The Los Angeles Superior Court has a massive data and internet system that for years was too vulnerable to hackers. The court began ramping up its surveillance, defense and response operations less than two years ago, and this year belatedly added a cybersecurity officer — a standard move for any large organization, public or private.
Six weeks later, the court suffered a ransomware attack that infected its computer system with malicious software, forcing it to temporarily close. New security systems detected the breach early on Friday, July 19, and court staff, who started their workday early, found ransom notes on their devices before 7 a.m. that day. The court remained inaccessible to the public until the following Tuesday, and even then, it operated at greatly reduced capacity for several more days.
The impact of the July attack was enormous. The Los Angeles Superior Court is the largest local trial court system in the country and perhaps the world, and on any given day it holds hearings and issues orders that directly affect the liberty, family relationships and pocketbooks of thousands of people. The attack briefly postponed trials and other essential court work, including issuing urgent domestic violence restraining orders and ordering releases from prison.
Public-facing operations are now back online and a criminal investigation is underway. As soon as it is concluded, the court owes the public a full report of the scope of the attack and any ransom paid to the hackers. Unlike private companies that often hide reports of cyberattacks to avoid embarrassment and lawsuits, the court is a public entity and any amount it was able to pay is public money. Any security breach was a failure of an institution accountable to the public.
Things could have been much worse for the court and the 10 million residents of Los Angeles County and numerous businesses and other entities it serves. Other courts and agencies had their systems out of service for much longer after similar attacks.

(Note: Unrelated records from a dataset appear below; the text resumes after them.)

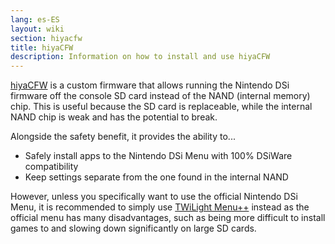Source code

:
 ```yaml
---
lang: es-ES
layout: wiki
section: hiyacfw
title: hiyaCFW
description: Information on how to install and use hiyaCFW
---
```


[hiyaCFW](https://github.com/RocketRobz/hiyaCFW) is a custom firmware that allows running the Nintendo DSi firmware off the console SD card instead of the NAND (internal memory) chip. This is useful because the SD card is replaceable, while the internal NAND chip is weak and has the potential to break.

Alongside the safety benefit, it provides the ability to...
- Safely install apps to the Nintendo DSi Menu with 100% DSiWare compatibility
- Keep settings separate from the one found in the internal NAND

However, unless you specifically want to use the official Nintendo DSi Menu, it is recommended to simply use [TWiLight Menu++](../twilightmenu/) instead as the official menu has many disadvantages, such as being more difficult to install games to and slowing down significantly on large SD cards.
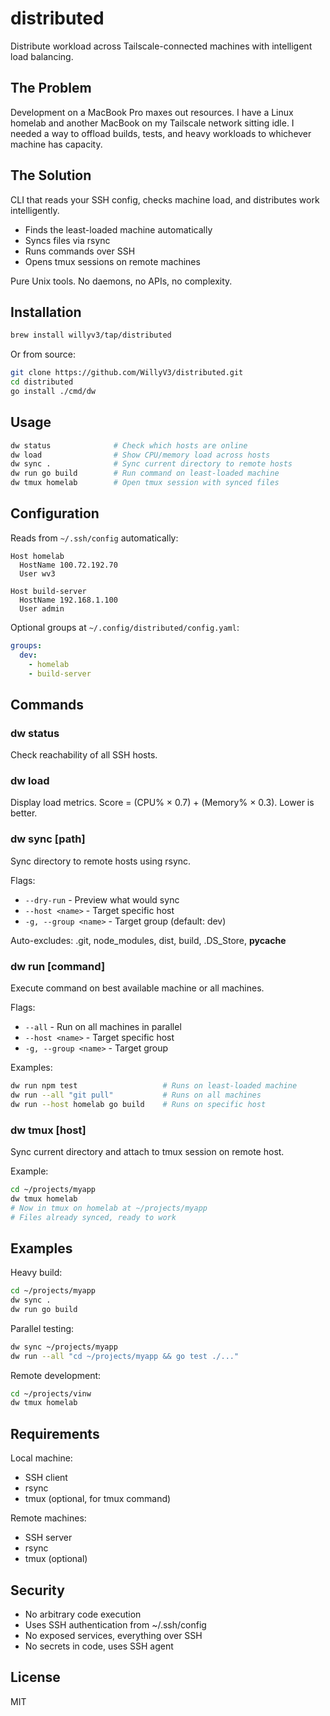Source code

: # distributed

Distribute workload across Tailscale-connected machines with intelligent load balancing.

## The Problem

Development on a MacBook Pro maxes out resources. I have a Linux homelab and another MacBook on my Tailscale network sitting idle. I needed a way to offload builds, tests, and heavy workloads to whichever machine has capacity.

## The Solution

CLI that reads your SSH config, checks machine load, and distributes work intelligently.

- Finds the least-loaded machine automatically
- Syncs files via rsync
- Runs commands over SSH
- Opens tmux sessions on remote machines

Pure Unix tools. No daemons, no APIs, no complexity.

## Installation

```bash
brew install willyv3/tap/distributed
```

Or from source:
```bash
git clone https://github.com/WillyV3/distributed.git
cd distributed
go install ./cmd/dw
```

## Usage

```bash
dw status              # Check which hosts are online
dw load                # Show CPU/memory load across hosts
dw sync .              # Sync current directory to remote hosts
dw run go build        # Run command on least-loaded machine
dw tmux homelab        # Open tmux session with synced files
```

## Configuration

Reads from `~/.ssh/config` automatically:

```
Host homelab
  HostName 100.72.192.70
  User wv3

Host build-server
  HostName 192.168.1.100
  User admin
```

Optional groups at `~/.config/distributed/config.yaml`:

```yaml
groups:
  dev:
    - homelab
    - build-server
```

## Commands

### dw status
Check reachability of all SSH hosts.

### dw load
Display load metrics. Score = (CPU% × 0.7) + (Memory% × 0.3). Lower is better.

### dw sync [path]
Sync directory to remote hosts using rsync.

Flags:
- `--dry-run` - Preview what would sync
- `--host <name>` - Target specific host
- `-g, --group <name>` - Target group (default: dev)

Auto-excludes: .git, node_modules, dist, build, .DS_Store, __pycache__

### dw run [command]
Execute command on best available machine or all machines.

Flags:
- `--all` - Run on all machines in parallel
- `--host <name>` - Target specific host
- `-g, --group <name>` - Target group

Examples:
```bash
dw run npm test                   # Runs on least-loaded machine
dw run --all "git pull"           # Runs on all machines
dw run --host homelab go build    # Runs on specific host
```

### dw tmux [host]
Sync current directory and attach to tmux session on remote host.

Example:
```bash
cd ~/projects/myapp
dw tmux homelab
# Now in tmux on homelab at ~/projects/myapp
# Files already synced, ready to work
```

## Examples

Heavy build:
```bash
cd ~/projects/myapp
dw sync .
dw run go build
```

Parallel testing:
```bash
dw sync ~/projects/myapp
dw run --all "cd ~/projects/myapp && go test ./..."
```

Remote development:
```bash
cd ~/projects/vinw
dw tmux homelab
```

## Requirements

Local machine:
- SSH client
- rsync
- tmux (optional, for tmux command)

Remote machines:
- SSH server
- rsync
- tmux (optional)

## Security

- No arbitrary code execution
- Uses SSH authentication from ~/.ssh/config
- No exposed services, everything over SSH
- No secrets in code, uses SSH agent

## License

MIT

Aside from federal military, security and intelligence operations, government agencies and offices generally lag behind private corporations when it comes to technology.
And among public entities, local courts often lag behind, partly because of insufficient funding (most High Court funding comes from the state budget) and partly because court culture relies heavily on independence, precedent, and tradition. For decades, judges who began their legal careers before the Internet or electronic data networks steered their courts away from automation and resented efforts to impose uniform rules for electronic case management.
This was especially true at the Los Angeles Superior Court. But things have slowly changed, and the court now runs one of the largest cyber operations in the country. As evidenced by the quick response to the July ransomware attack, it has also begun to catch up on cybersecurity.
There are good reasons for the public to be patient with the court and the FBI as they continue their investigation. This was no simple heist and may have involved foreign actors seeking more than financial rewards.
First, it is important to remember that crimes of this type and magnitude are often well planned to cause maximum disruption, and not just because a larger disruption is calculated to yield a larger ransom payment.
Ransomware authors are often described as pirates, conjuring images of freelance criminal sailors who might attack any ship sailing under any flag if the vessel is carrying treasure that the bandits could plunder. Many are more like real-life privateers, such as Sir Francis Drake, Sir Henry Morgan and others who sailed and robbed with the authority of their governments to harass their domestic adversaries.
In today's world of online piracy, private hackers often operate with the tacit approval or even at the behest of foreign governments, particularly Russia (although Iran, China, North Korea, and pre-invasion Ukraine are also implicated).
The cyberattack on the Los Angeles Superior Court was an attempt at extortion, but it may well have also been an attempt to undermine confidence in the judicial system and to explore and exploit vulnerabilities in data systems and public attitudes. In other words, it may well have been one of many attacks on behalf of foreign adversaries. As in more open warfare, defense against such attacks ideally includes a measure of public understanding about judicial delays and other inconveniences.
The same is true of similar attacks on other public agencies, including the 2022 attacks on the Los Angeles Unified School District and the Los Angeles City Housing Authority.
But, again, that patience must have limits. The court owes the public, as soon as possible and without compromising the investigation, a full report on what lasting harm has been done, what wrongs have been responsible, and what steps are being taken (and what additional public investment is needed) to strengthen the court’s defences against future attacks.